Яков, сидевший на своем деревянном ложе, спустив на липкий пол голые ступни, медленно поднялся. Грубешов вгляделся в лицо Якова, и его передернуло. Мастер чувствовал к нему тяжелую ненависть.
— Прежде всего, — начал Грубешов, утирая большим взмокшим платком налитой красный загривок, — советую вам не пестовать в себе излишние упования, Бок. Не то придется чересчур жестоко разочароваться. Не думайте, главное, что вот оно, обвинение, и кончаются у вас все неприятности. Напротив — тут-то неприятности и начинаются. Предупреждаю: вы будете публично изобличены, и все увидят, кто вы такой.
— Чего вы от меня хотите, господин Грубешов? Уже поздно, ночь. Мне надо хоть немного отдохнуть до завтра от моих цепей.
— Насчет цепей сами вы и виноваты: извольте следовать правилам. Впрочем, это не по моей части, я пришел по другому поводу. Марфа Голова, мать жертвы, сегодня была у меня. Она упала передо мной на колени и Христом-Богом клялась, что все, ею рассказанное о ваших взаимоотношениях с Женей, приведших к убийству, — все чистая правда. Она женщина совершенно искренняя, я был глубоко тронут. И еще верней убедился, что присяжные непременно ей поверят, и тем хуже для вас. Ее свидетельства, ее искренность, сам вид ее разрушат все ваши построения.
— Так пусть она и приносит свои эти свидетельства. Что же вы не начинаете суд?
Грубешов покосился на табурет так, будто это раскаленная плита, и ответил:
— Я не имею обычая вступать в словопрения с преступниками.

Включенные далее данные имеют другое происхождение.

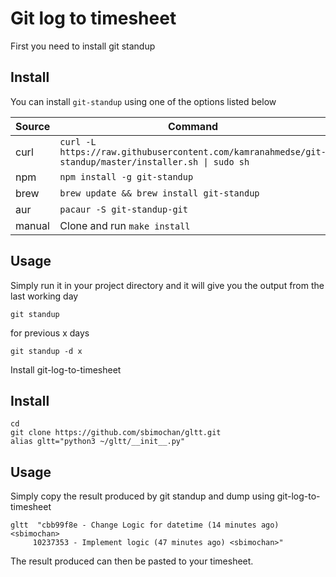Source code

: # Git log to timesheet

First you need to install git standup
## Install

You can install `git-standup` using one of the options listed below

| Source | Command |
| --- | --- |
| curl | `curl -L https://raw.githubusercontent.com/kamranahmedse/git-standup/master/installer.sh \| sudo sh` |
| npm | `npm install -g git-standup` |
| brew | `brew update && brew install git-standup` |
| aur | `pacaur -S git-standup-git` |
| manual | Clone and run `make install` |

## Usage

Simply run it in your project directory and it will give you the output from the last working day

```shell
git standup
```
for previous x days
```shell
git standup -d x
```
Install git-log-to-timesheet

## Install
```shell
cd
git clone https://github.com/sbimochan/gltt.git
alias gltt="python3 ~/gltt/__init__.py"
```

## Usage
Simply copy the result produced by git standup and dump using git-log-to-timesheet
```shell
gltt  "cbb99f8e - Change Logic for datetime (14 minutes ago) <sbimochan>
     10237353 - Implement logic (47 minutes ago) <sbimochan>"
```
The result produced can then be pasted to your timesheet.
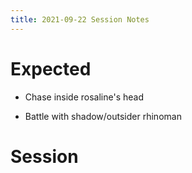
 ```yaml
---
title: 2021-09-22 Session Notes
---
```


# Expected

- Chase inside rosaline's head

- Battle with shadow/outsider rhinoman

# Session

Я пришел уведомить вас, что, если вы и ваши единоверцы намерены и впредь оказывать на меня давление, дабы я начал суд прежде, чем собраны все возможные свидетельства и расследованы все самомалейшие обстоятельства дела, вам следует учитывать, какие вы навлекаете на себя опасности. Я, собственно, не слишком надеюсь, Бок, что вы способны внять моим резонам. Хотя жданный котелок в конце концов и закипит, смотрите, как бы вода вся не выкипела.
— Господин Грубешов, — сказал Яков. — Я не могу больше стоять. Я устал, и мне надо сесть. Хотите меня расстрелять — зовите стражника, у него есть оружие.
И Яков сел на свое деревянное ложе.
— А вы наглец! — Голос у Грубешова срывался. — Нам, русским, до смерти надоели ваши еврейские штучки. И они только мешают расследованию, ваши эти жалобы, эта гнусная клевета со всех сторон. То, что происходит, Бок, безусловно, свидетельствует о еврейском заговоре, о вмешательстве в русские дела, и, должен предупредить, вам следует взять в соображение, что врагов государства постигнет самая суровая расправа. Если даже, каким-то ловким маневром, вам и удастся склонить присяжных к вердикту, противоречащему непреложным уликам, можете мне поверить: русский народ в праведном гневе своем отомстит за несчастного Женю, за его муки, за боль, какую вы ему причинили. Вот вы хотите суда, так знайте же, что даже и обвинительный приговор повлечет за собой такую кровавую баню в городе Киеве, которая далеко превзойдет в жестокости так называемую кишиневскую бойню. Суд не спасет ни вас, ни ваших еврейских собратьев. И лучше бы вам признаться, право слово, а потом уж, когда публика поуспокоится, мы и объявим, что вы умерли в тюрьме или что-то в подобном же роде, и потихоньку выдворим вас из России. Ну а добьетесь суда, тогда не удивляйтесь, что покатятся по улицам бородатые головы. И полетят перья. И вонзится казачья сталь в нежненькие тела молодых евреечек.